2005年07月16日
ガバナンス
経済産業省は「コーポレートガバナンス及びリスク管理・ 内部統制に関する開示・評価の枠組について -構築及び開示のための指針-(案) 」なるものを発表。面倒だなと思いつつも知らないわけにもいかないかなあ、と思い経済産業省のWebサイトより指針案をダウンロード。
考え方、内外のモデルの紹介、国内の不祥事の分析、好事例、キーワードとなる用語の定義もされおり勉強になった。
興味があった、キーワードとなる3つの用語の定義に関しては
1.コーポレートガバナンス
(「企業経営を規律するための仕組」とする。企業経営を担うのは企業経営者であるので、基本的には、企業経営者{代表取締役社長といった経営トップのみならず経営を執行する経営陣を指す}をどのように規律するか、という問題となる)
2.リスク管理
(「企業経営者が企業経営を行い利益を追求していく上で、企業を取り巻く様々な事象が抱えている不確実性(企業経営にマイナスの影響を与える不確実性だけでなく、プラスの影響を与えるそれも含む)というリスクに個々に対応するのではなく、経営理念、事業目的等に照らして経営に重大な影響を及ぼすリスクを企業経営者が認識・評価し対応していくマネジメントの一つ」とする。

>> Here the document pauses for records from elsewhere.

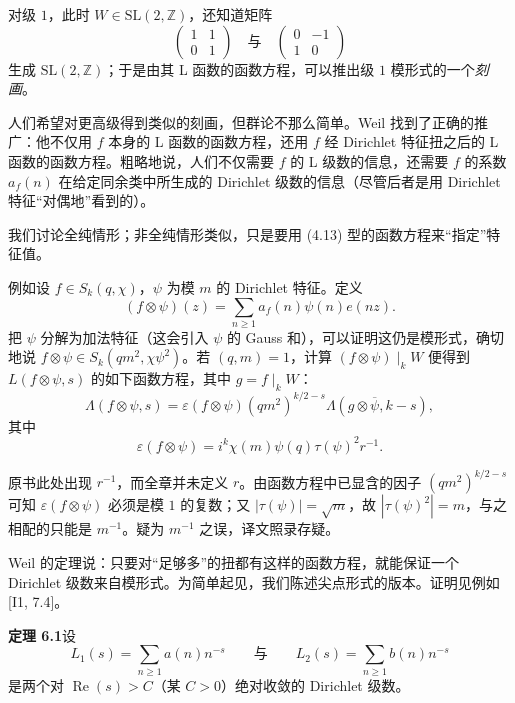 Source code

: 对级 $1$，此时 $W\in\mathrm{SL}(2,\mathbb{Z})$，还知道矩阵
\[
\begin{pmatrix}1&1\\0&1\end{pmatrix}\quad\text{与}\quad\begin{pmatrix}0&-1\\1&0\end{pmatrix}
\]
生成 $\mathrm{SL}(2,\mathbb{Z})$；于是由其 L 函数的函数方程，可以推出级 $1$ 模形式的一个\emph{刻画}。

人们希望对更高级得到类似的刻画，但群论不那么简单。Weil 找到了正确的推广：他不仅用 $f$ 本身的 L 函数的函数方程，还用 $f$ 经 Dirichlet 特征扭之后的 L 函数的函数方程。粗略地说，人们不仅需要 $f$ 的 L 级数的信息，还需要 $f$ 的系数 $a_{f}(n)$ 在给定同余类中所生成的 Dirichlet 级数的信息（尽管后者是用 Dirichlet 特征“对偶地”看到的）。

我们讨论全纯情形；非全纯情形类似，只是要用 (4.13) 型的函数方程来“指定”特征值。

例如设 $f\in S_{k}(q,\chi)$，$\psi$ 为模 $m$ 的 Dirichlet 特征。定义
\[
(f\otimes\psi)(z)=\sum_{n\ge1}a_{f}(n)\psi(n)e(nz).
\]
把 $\psi$ 分解为加法特征（这会引入 $\psi$ 的 Gauss 和），可以证明这仍是模形式，确切地说 $f\otimes\psi\in S_{k}(qm^{2},\chi\psi^{2})$。若 $(q,m)=1$，计算 $(f\otimes\psi)\mid_{k}W$ 便得到 $L(f\otimes\psi,s)$ 的如下函数方程，其中 $g=f\mid_{k}W$：
\[
\Lambda(f\otimes\psi,s)=\varepsilon(f\otimes\psi)(qm^{2})^{k/2-s}\Lambda(g\otimes\overline{\psi},k-s),
\]
其中
\begin{equation}\tag{6.1}\label{c3:eq:6.1}
\varepsilon(f\otimes\psi)=i^{k}\chi(m)\psi(q)\tau(\psi)^{2}r^{-1}.
\end{equation}

\begin{annote}
原书此处出现 $r^{-1}$，而全章并未定义 $r$。由函数方程中已显含的因子 $(qm^{2})^{k/2-s}$ 可知 $\varepsilon(f\otimes\psi)$ 必须是模 $1$ 的复数；又 $|\tau(\psi)|=\sqrt{m}$，故 $|\tau(\psi)^{2}|=m$，与之相配的只能是 $m^{-1}$。疑为 $m^{-1}$ 之误，译文照录存疑。
\par\vspace{0.15em}{\raggedleft 【来源：原书 §6.1（A）；Iwaniec《Topics in Classical Automorphic Forms》7.4 节（A）】\par}
\end{annote}
Weil 的定理说：只要对“足够多”的扭都有这样的函数方程，就能保证一个 Dirichlet 级数来自模形式。为简单起见，我们陈述尖点形式的版本。证明见例如 [I1, 7.4]。

\par\medskip\noindent\textbf{定理 6.1}\quad 设
\[
L_{1}(s)=\sum_{n\ge1}a(n)n^{-s}\qquad\text{与}\qquad L_{2}(s)=\sum_{n\ge1}b(n)n^{-s}
\]
是两个对 $\operatorname{Re}(s)>C$（某 $C>0$）绝对收敛的 Dirichlet 级数。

このようなマネジメントは、リターンを得るためにはリスクは不可避であるという観点から企業経営そのものであるという面があり、すなわち、経営を取り巻く様々な不確実性(リスク)を如何にコントロールし、利益を最大化していくかという、企業経営をリスクの視点から見たものとも言える。)
3.内部統制
(「企業経営者の経営戦略や事業目的等を組織として機能させ達成していくための仕組」とする。また、企業がその業務を適正かつ効率的に遂行するために、社内に構築され運用されるプロセスともいえる。)

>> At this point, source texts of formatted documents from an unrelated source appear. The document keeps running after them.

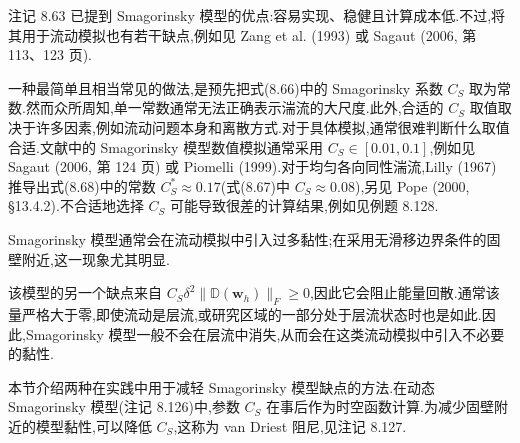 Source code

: \begin{note}
\label{note:smagorinsky-model-drawbacks}
注记 8.63 已提到 Smagorinsky 模型的优点:容易实现、稳健且计算成本低.不过,将其用于流动模拟也有若干缺点,例如见 Zang et al. (1993) 或 Sagaut (2006, 第 113、123 页).

一种最简单且相当常见的做法,是预先把式(8.66)中的 Smagorinsky 系数 $C_S$ 取为常数.然而众所周知,单一常数通常无法正确表示湍流的大尺度.此外,合适的 $C_S$ 取值取决于许多因素,例如流动问题本身和离散方式.对于具体模拟,通常很难判断什么取值合适.文献中的 Smagorinsky 模型数值模拟通常采用 $C_S\in[0.01,0.1]$,例如见 Sagaut (2006, 第 124 页) 或 Piomelli (1999).对于均匀各向同性湍流,Lilly (1967) 推导出式(8.68)中的常数 $C_S^*\approx0.17$(式(8.67)中 $C_S\approx0.08$),另见 Pope (2000, §13.4.2).不合适地选择 $C_S$ 可能导致很差的计算结果,例如见例题 8.128.

Smagorinsky 模型通常会在流动模拟中引入过多黏性;在采用无滑移边界条件的固壁附近,这一现象尤其明显.

该模型的另一个缺点来自
$C_S\delta^2\|\mathbb{D}(\bm{w}_h)\|_F\ge0$,因此它会阻止能量回散.通常该量严格大于零,即使流动是层流,或研究区域的一部分处于层流状态时也是如此.因此,Smagorinsky 模型一般不会在层流中消失,从而会在这类流动模拟中引入不必要的黏性.
\end{note}

\begin{note}[本节内容]
\label{note:smagorinsky-variants-overview}
本节介绍两种在实践中用于减轻 Smagorinsky 模型缺点的方法.在动态 Smagorinsky 模型(注记 8.126)中,参数 $C_S$ 在事后作为时空函数计算.为减少固壁附近的模型黏性,可以降低 $C_S$,这称为 van Driest 阻尼,见注记 8.127.
\end{note}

ん~、なかなか面倒だ。しかしながら、たとえばコーポレートガバナンスの定義ひとつ取ってみてもそうだが、米国だと一部のステークホルダー(投資家)の視点だけが強調されるが、本案は社会全体のバランスが考慮されているように感じて好感をもった。
日本のCSR(企業の社会的責任)の原型で知られるECS2000の開発者 高巖(麗澤大学国際経済学部教授)氏やSRI関連で有名な秋山をね(インテグレックス代表取締役)氏が委員として参加していることも影響しているのか?

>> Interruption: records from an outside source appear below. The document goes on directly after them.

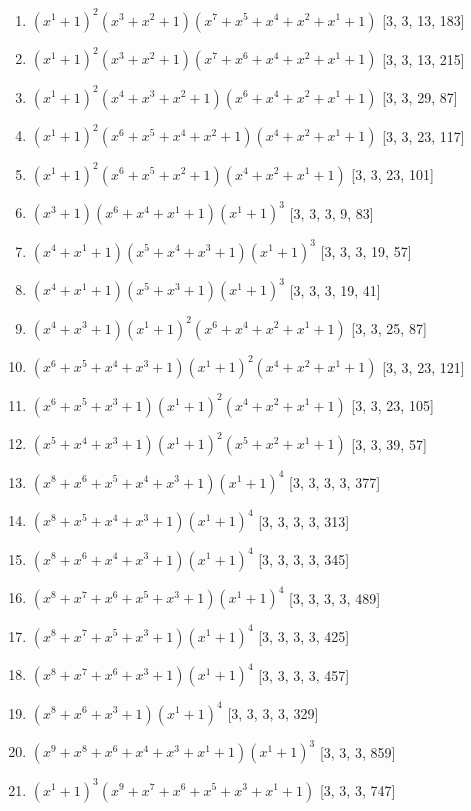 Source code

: \documentclass[10pt,twocolumn]{article}
\begin{document}
\begin{enumerate}
\item $(x^{1} + 1)^{2}(x^{3} + x^{2} + 1)(x^{7} + x^{5} + x^{4} + x^{2} + x^{1} + 1)$  [3, 3, 13, 183]
\item $(x^{1} + 1)^{2}(x^{3} + x^{2} + 1)(x^{7} + x^{6} + x^{4} + x^{2} + x^{1} + 1)$  [3, 3, 13, 215]
\item $(x^{1} + 1)^{2}(x^{4} + x^{3} + x^{2} + 1)(x^{6} + x^{4} + x^{2} + x^{1} + 1)$  [3, 3, 29, 87]
\item $(x^{1} + 1)^{2}(x^{6} + x^{5} + x^{4} + x^{2} + 1)(x^{4} + x^{2} + x^{1} + 1)$  [3, 3, 23, 117]
\item $(x^{1} + 1)^{2}(x^{6} + x^{5} + x^{2} + 1)(x^{4} + x^{2} + x^{1} + 1)$  [3, 3, 23, 101]
\item $(x^{3} + 1)(x^{6} + x^{4} + x^{1} + 1)(x^{1} + 1)^{3}$  [3, 3, 3, 9, 83]
\item $(x^{4} + x^{1} + 1)(x^{5} + x^{4} + x^{3} + 1)(x^{1} + 1)^{3}$  [3, 3, 3, 19, 57]
\item $(x^{4} + x^{1} + 1)(x^{5} + x^{3} + 1)(x^{1} + 1)^{3}$  [3, 3, 3, 19, 41]
\item $(x^{4} + x^{3} + 1)(x^{1} + 1)^{2}(x^{6} + x^{4} + x^{2} + x^{1} + 1)$  [3, 3, 25, 87]
\item $(x^{6} + x^{5} + x^{4} + x^{3} + 1)(x^{1} + 1)^{2}(x^{4} + x^{2} + x^{1} + 1)$  [3, 3, 23, 121]
\item $(x^{6} + x^{5} + x^{3} + 1)(x^{1} + 1)^{2}(x^{4} + x^{2} + x^{1} + 1)$  [3, 3, 23, 105]
\item $(x^{5} + x^{4} + x^{3} + 1)(x^{1} + 1)^{2}(x^{5} + x^{2} + x^{1} + 1)$  [3, 3, 39, 57]
\item $(x^{8} + x^{6} + x^{5} + x^{4} + x^{3} + 1)(x^{1} + 1)^{4}$  [3, 3, 3, 3, 377]
\item $(x^{8} + x^{5} + x^{4} + x^{3} + 1)(x^{1} + 1)^{4}$  [3, 3, 3, 3, 313]
\item $(x^{8} + x^{6} + x^{4} + x^{3} + 1)(x^{1} + 1)^{4}$  [3, 3, 3, 3, 345]
\item $(x^{8} + x^{7} + x^{6} + x^{5} + x^{3} + 1)(x^{1} + 1)^{4}$  [3, 3, 3, 3, 489]
\item $(x^{8} + x^{7} + x^{5} + x^{3} + 1)(x^{1} + 1)^{4}$  [3, 3, 3, 3, 425]
\item $(x^{8} + x^{7} + x^{6} + x^{3} + 1)(x^{1} + 1)^{4}$  [3, 3, 3, 3, 457]
\item $(x^{8} + x^{6} + x^{3} + 1)(x^{1} + 1)^{4}$  [3, 3, 3, 3, 329]
\item $(x^{9} + x^{8} + x^{6} + x^{4} + x^{3} + x^{1} + 1)(x^{1} + 1)^{3}$  [3, 3, 3, 859]
\item $(x^{1} + 1)^{3}(x^{9} + x^{7} + x^{6} + x^{5} + x^{3} + x^{1} + 1)$  [3, 3, 3, 747]

\end{enumerate}
\end{document}
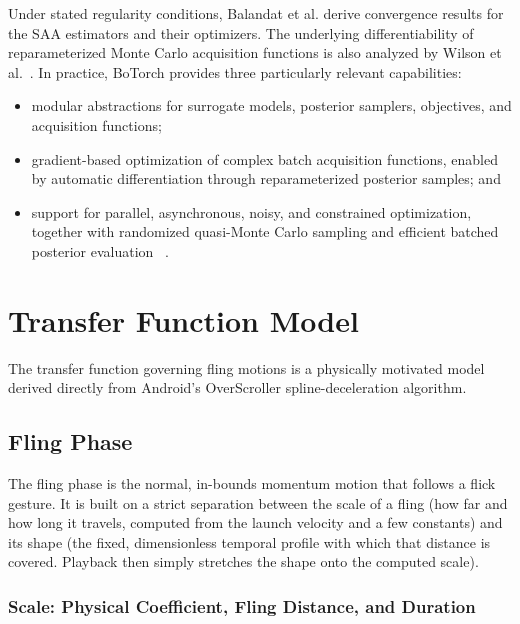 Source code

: \documentclass[12pt,a4paper]{report}
\begin{document}
        Under stated regularity conditions, Balandat et al. \cite{balandat2019botorch} derive convergence results for the SAA estimators and their optimizers. The underlying differentiability of reparameterized Monte Carlo acquisition functions is also analyzed by Wilson et al.~\cite{wilson2018maximizing}. In practice, BoTorch provides three particularly relevant capabilities:
        \begin{itemize}
        \item modular abstractions for surrogate models, posterior samplers, objectives,
        and acquisition functions;
        \item gradient-based optimization of complex batch acquisition functions,
        enabled by automatic differentiation through reparameterized posterior
        samples; and
        \item support for parallel, asynchronous, noisy, and constrained optimization,
        together with randomized quasi-Monte Carlo sampling and efficient batched
        posterior evaluation
        ~\cite{balandat2019botorch,wilson2018maximizing}.
        \end{itemize}

        \chapter{Transfer Function Model}

        The transfer function governing fling motions is a physically motivated model derived directly from Android's OverScroller spline-deceleration algorithm.

        \section{Fling Phase}

        The fling phase is the normal, in-bounds momentum motion that follows a flick gesture. It is built on a strict separation between the scale of a fling (how far and how long it travels, computed from the launch velocity and a few constants) and its shape (the fixed, dimensionless temporal profile with which that distance is covered. Playback then simply stretches the shape onto the computed scale).

        \subsection{Scale: Physical Coefficient, Fling Distance, and Duration}
\end{document}
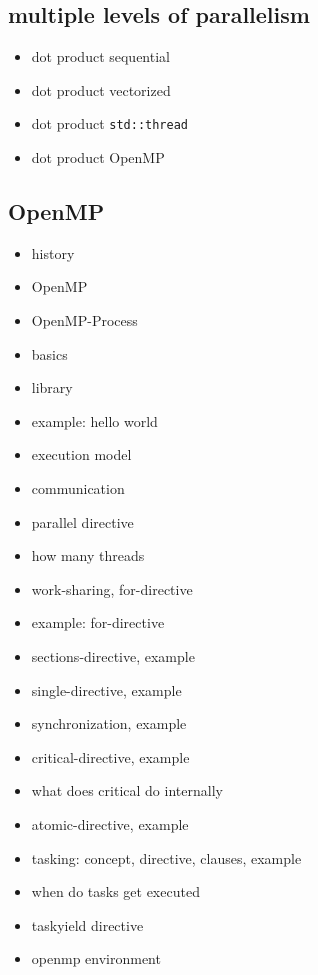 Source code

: \documentclass[8pt,a4paper,fleqn]{article}
\begin{document}
\begin{multicols}{2}
  \section{multiple levels of parallelism} %
  \label{sec:multiple_levels_of_parallelism}
  \begin{itemize}
    \item dot product sequential
    \item dot product vectorized
    \item dot product \texttt{std::thread}
    \item dot product OpenMP
  \end{itemize}
  \subsection{OpenMP} %
  \label{sub:openmp}
  \begin{itemize}
    \item history
    \item OpenMP
    \item OpenMP-Process
    \item basics
    \item library
    \item example: hello world
    \item execution model
    \item communication
    \item parallel directive
    \item how many threads
    \item work-sharing, for-directive
    \item example: for-directive
    \item sections-directive, example
    \item single-directive, example
    \item synchronization, example
    \item critical-directive, example
    \item what does critical do internally
    \item atomic-directive, example
    \item tasking: concept, directive, clauses, example
    \item when do tasks get executed
    \item taskyield directive
    \item openmp environment
  \end{itemize}
  \end{multicols}
\end{document}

法は企業の構成要素やステークホルダーに対して制度を通して権利や義務を規整している。どんどん増えて何がなんだか分からなくなる。しかしよく考えるとなんとなく見えてくるものもある。企業価値は、おかれている環境や立場によって人それぞれ解釈が違うわけだが、視界を広げて社会や経済の視点に立つと、企業の価値というものは、「持続性と営利性」の2点に絞られる。この2点が維持できなければ企業を取り巻くステークホルダーにマイナスインパクトを与えてしまい、しいては社会不安に拡大する可能性がある。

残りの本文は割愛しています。